Em decorrência da síndrome, Paulo tem uma capacidade pulmonar diminuída e o falar baixo. Para que suas colaborações em aula não fossem prejudicadas, os colegas de turma de psicologia improvisaram um microfone. “É muito fácil você dar sua aula e fazer de conta que ele não existe. Outra história é colocá-lo para ser ativo nas aulas. Ele vê o filme e ele fala, contribui. Com a atitude, eu descobri que tem um monte de alunos tímidos que estão falando ao microfone”, acrescenta. 

Conquista

Em seu primeiro ano de Enem, como aluno de escola pública, ao preencher as perguntas do formulário socioeconômicas da prova, o estudante alegou ter desistido das aulas devido à falta de infraestrutura na locomoção para cadeirantes. “No ano seguinte, você acredita que mandaram três ônibus, com elevador, para cadeirantes”, conta ele.

Paulo já não usufrui mais do ônibus, destinado a estudantes de escola pública em Chapada dos Guimarães, mas, como sua síndrome é congênita, o sobrinho – também portador da síndrome, está usufruindo do ônibus adaptado.

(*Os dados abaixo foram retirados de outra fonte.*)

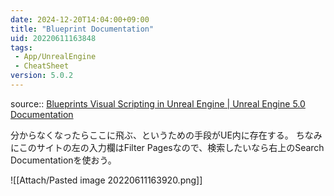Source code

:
 ```yaml
---
date: 2024-12-20T14:04:00+09:00
title: "Blueprint Documentation"
uid: 20220611163848
tags:
 - App/UnrealEngine
 - CheatSheet
version: 5.0.2
---
```


source:: [Blueprints Visual Scripting in Unreal Engine | Unreal Engine 5.0 Documentation](https://docs.unrealengine.com/5.0/en-US/blueprints-visual-scripting-in-unreal-engine/)

分からなくなったらここに飛ぶ、というための手段がUE内に存在する。
ちなみにこのサイトの左の入力欄はFilter Pagesなので、検索したいなら右上のSearch Documentationを使おう。

![[Attach/Pasted image 20220611163920.png]]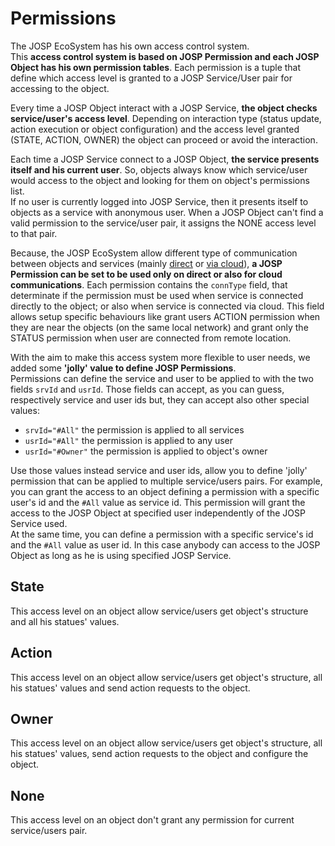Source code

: # Permissions

The JOSP EcoSystem has his own access control system.<br/>
This **access control system is based on JOSP Permission and each JOSP Object has
his own permission tables**. Each permission is a tuple that define which access
level is granted to a JOSP Service/User pair for accessing to the object.

Every time a JOSP Object interact with a JOSP Service, **the object checks
service/user's access level**. Depending on interaction type (status update, action
execution or object configuration) and the access level granted (STATE, ACTION,
OWNER) the object can proceed or avoid the interaction.

Each time a JOSP Service connect to a JOSP Object, **the service presents itself
and his current user**. So, objects always know which service/user would access
to the object and looking for them on object's permissions list.<br/>
If no user is currently logged into JOSP Service, then it presents itself to
objects as a service with anonymous user. When a JOSP Object can't find a valid
permission to the service/user pair, it assigns the NONE access level to that pair.

Because, the JOSP EcoSystem allow different type of communication between objects
and services (mainly [direct](communication.md#direct-communication) or [via cloud](communication.md#cloud-communication)),
**a JOSP Permission can be set to be used only on direct or also for cloud communications**.
Each permission contains the ```connType``` field, that determinate if the permission
must be used when service is connected directly to the object; or also when service
is connected via cloud. This field allows setup specific behaviours like grant
users ACTION permission when they are near the objects (on the same local network)
and grant only the STATUS permission when user are connected from remote location.

With the aim to make this access system more flexible to user needs, we added some
**'jolly' value to define JOSP Permissions**.<br/>
Permissions can define the service and user to be applied to with the two fields
```srvId``` and ```usrId```. Those fields can accept, as you can guess, respectively
service and user ids but, they can accept also other special values:

* ```srvId="#All"``` the permission is applied to all services
* ```usrId="#All"``` the permission is applied to any user
* ```usrId="#Owner"``` the permission is applied to object's owner

Use those values instead service and user ids, allow you to define 'jolly' permission
that can be applied to multiple service/users pairs. For example, you can grant
the access to an object defining a permission with a specific user's id and the
```#All``` value as service id. This permission will grant the access to the JOSP
Object at specified user independently of the JOSP Service used.<br/>
At the same time, you can define a permission with a specific service's id and
the ```#All``` value as user id. In this case anybody can access to the JOSP Object
as long as he is using specified JOSP Service.

## State

This access level on an object allow service/users get object's structure and all
his statues' values.

## Action

This access level on an object allow service/users get object's structure, all
his statues' values and send action requests to the object.

## Owner

This access level on an object allow service/users get object's structure, all
his statues' values, send action requests to the object and  configure the object.

## None

This access level on an object don't grant any permission for current
service/users pair.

“Então valeu a minha perseverança e essa minha luta, nossa luta, minha e de mamãe. Porque se fosse outra diria: eu não vou te levar e pronto. No entanto, ela colabora, me auxilia. Mesmo às vezes cansada e não sendo a onda dela vir para a faculdade e essas coisas”.

“Na minha condição, se fosse uma pessoa medrosa, eu já teria uma vida hospitalar doméstica. Não saía mais de casa para nada. No entanto, eu não vejo limites assim. Eu tenho uma vida normal, como qualquer um”, finaliza Paulo.